Are you a proud Sacramentan?
I had never asked myself that question before until one day when I was sipping on my craft coffee on the patio of a trendy new business while watching spandex-clad bikers compete with Teslas on the road.
Yet giving Sacramento something to be proud of seems to be one factor driving the recent push to make the city more appealing to bourgeois sensibilities.
If you’re a native, you know it when you see it: the “farm-to-fork” dinner on the Tower Bridge and the new reference to it on the water tower, for example, or hipsters driving up rent prices on the edge of Oak Park.
If the city’s identity crisis could be summed up in a question: is Sacramento a valley cowtown or is it San Francisco’s ritzy and glamorous (if baby) cousin?
But what’s so often overlooked in considering this question is the fact that while some Sacramentans look to the Bay, Portland or Seattle as models, those locales are simply not paying much attention to us — which makes the “Sacramento Proud” t-shirts and constant talking up of our city by civic leaders come across less like genuine enthusiasm and more like pep rally cheerleaders for a middling high school, at best.
Take, for example, an advertisement for the Sacramento Republic soccer team that features a group of drinkers in a bar singing “Glory, glory Sacramento.”
The song itself is a rip-off of “Glory, glory Man United,” a song released by Manchester United in the ‘80s.
More power to the Republic, but it is not some storied team like Manchester United. And I think I speak for many a Sacramentan when I say that if I walked into a bar of people singing a drunken hymn to our five year old soccer team, I’d be moved more to eye-rolling than to tears of pride.
The ad is an obvious testament to Sacramento’s inferiority complex, but at least it doesn’t reek of the condescension displayed in an open letter published on Facebook (which has since been taken down) by social media analyst Thomas Dodson on the occasion of the opening of the Golden 1 Center last year.
“Dear Sacramento Region Residents, Please don’t screw this up. I beg you,” the letter began. “We get one chance to show the world what we’re all about. We owe it to ourselves to do our part.”
Dodson went on to explain how he didn’t want there to be fighting near the arena and asked people to consider the ramifications of bad-mouthing it on social media.
As if Sacramento were somehow uniquely violent (the county-wide crime rate here is lower than in San Francisco and Alameda counties), or as if some crime just doesn’t occur in dense urban areas of every stripe — or as if the residents of the cities Dodson might prefer to pattern us after have ever feared that their civic reputation might be blighted by criticizing a building on Facebook.
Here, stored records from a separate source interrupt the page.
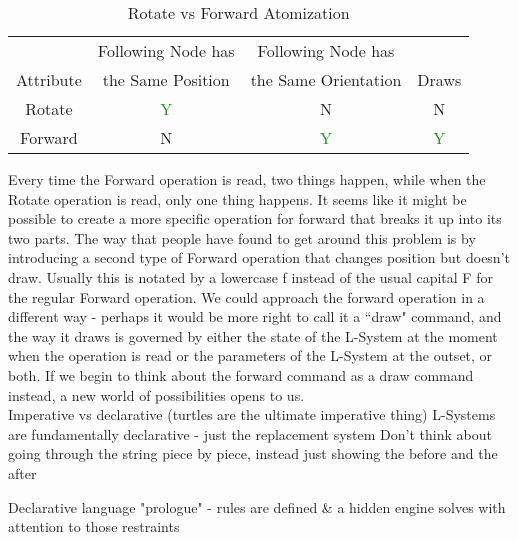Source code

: \documentclass[12pt,twoside]{reedthesis}
\begin{document}
\begin{longtable}{|c||c|c|c|}
	 	\caption[Rotate vs Forward Atomization]{Rotate vs Forward Atomization}\\ \hline
		    	      & Following Node has & Following Node has &  \\  
		   Attribute & the Same Position &  the Same Orientation & Draws \\\hline%
		  \endfirsthead
		    \endhead

	    Rotate & \textcolor{ForestGreen}{Y} & \textcolor{WildStrawberry}{N} & \textcolor{WildStrawberry}{N}  \\\hline
	    Forward & \textcolor{WildStrawberry}{N} & \textcolor{ForestGreen}{Y} & \textcolor{ForestGreen}{Y}  \\\hline

\end{longtable}

Every time the Forward operation is read, two things happen, while when the Rotate operation is read, only one thing happens. It seems like it might be possible to create a more specific operation for forward that breaks it up into its two parts. The way that people have found to get around this problem is by introducing a second type of Forward operation that changes position but doesn't draw. Usually this is notated by a lowercase f instead of the usual capital F for the regular Forward operation. We could approach the forward operation in a different way - perhaps it would be more right to call it a ``draw" command, and the way it draws is governed by either the state of the L-System at the moment when the operation is read or the parameters of the L-System at the outset, or both. If we begin to think about the forward command as a draw command instead, a new world of possibilities opens to us.\\

Imperative vs declarative (turtles are the ultimate imperative thing) 
L-Systems are fundamentally declarative - just the replacement system
Don't think about going through the string piece by piece, instead just showing the before and the after

Declarative language "prologue" - rules are defined \& a hidden engine solves with attention to those restraints
\end{document}
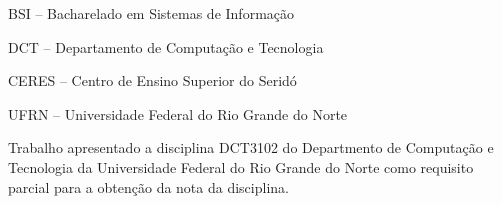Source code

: 
\instituicao
{
	BSI -- Bacharelado em Sistemas de Informação\par 
	DCT -- Departamento de Computação e Tecnologia\par
   CERES -- Centro de Ensino Superior do Seridó\par
   UFRN -- Universidade Federal do Rio Grande do Norte
}
	
\comentario
{
	Trabalho apresentado a disciplina DCT3102
do Departmento de Computação e Tecnologia da Universidade Federal do Rio Grande
do Norte como requisito parcial para a
obtenção da nota da disciplina.\bigskip\\
%  
}
		
	
\folhaderosto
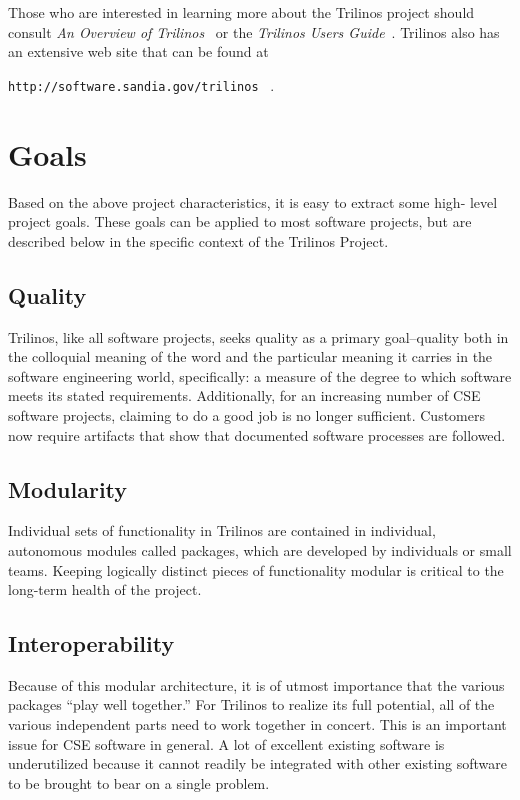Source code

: \documentclass[12pt,relax]{article}
\newcommand{\InlineDirectory}[1]{
  {\hspace{0.01 in}} {\tt #1} {\hspace{0.01 in}}}
\begin{document}
Those who are interested in learning more about the Trilinos project should
consult {\it An Overview of Trilinos}~\cite{Trilinos-Overview} or the
{\it Trilinos Users Guide}~\cite{Trilinos-Users-Guide}.  Trilinos also has an
extensive web site that can be found at \newline
\InlineDirectory{http://software.sandia.gov/trilinos}~\cite{Trilinos-home-page}.


\section{Goals}
\label{Section:Goals}

Based on the above project characteristics, it is easy to extract some high-
level project goals.  These goals can be applied to most software projects,
but are described below in the specific context of the Trilinos Project.

\subsection{Quality}
Trilinos, like all software projects, seeks quality as a primary goal--quality
both in the colloquial meaning of the word and the particular meaning it
carries in the software engineering world, specifically:  a measure of the
degree to which software meets its stated requirements.  Additionally, for an 
increasing number of CSE software projects, claiming to do a good job is no 
longer sufficient.  Customers now require artifacts that show that documented 
software processes are followed.

\subsection{Modularity}
Individual sets of functionality in Trilinos are contained in individual,
autonomous modules called packages, which are developed by individuals or small
teams.  Keeping logically distinct pieces of functionality modular is critical
to the long-term health of the project.  

\subsection{Interoperability}
Because of this modular architecture, it is of utmost importance that the
various packages ``play well together.''  For Trilinos to realize its full
potential, all of the various independent parts need to work together in
concert.  This is an important issue for CSE software in general.  A lot of
excellent existing software is underutilized because it cannot readily be
integrated with other existing software to be brought to bear on a single
problem.
\end{document}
Whether Sacramento continues down the path of aspiring to be a trendy hub or not, civic pride isn’t inculcated either by exaggerating your own strengths or being proud of what you’d like to be.
Civic pride has to be based in reality. Sacramento certainly has much to be proud of as the state’s capitol, a pivotal player in the Gold Rush and as one of the top 10 most diverse cities in America, according to an NBC News report last year.
Yet the very pleasures of the new, upscale Sacramento rub shoulder to shoulder with the city’s many problems. You can walk to craft donuts, but only after passing homeless people — 81 of which died on the streets in 2016 according to county statistics. You can enjoy float therapy in Oak Park, but with the knowledge that nearby housing is becoming less affordable.
Maybe crafting unique solutions to these problems while moving forward with the city’s cultural renaissance, which plague most cities our size and larger, will make the cities we crush after give us the time of day.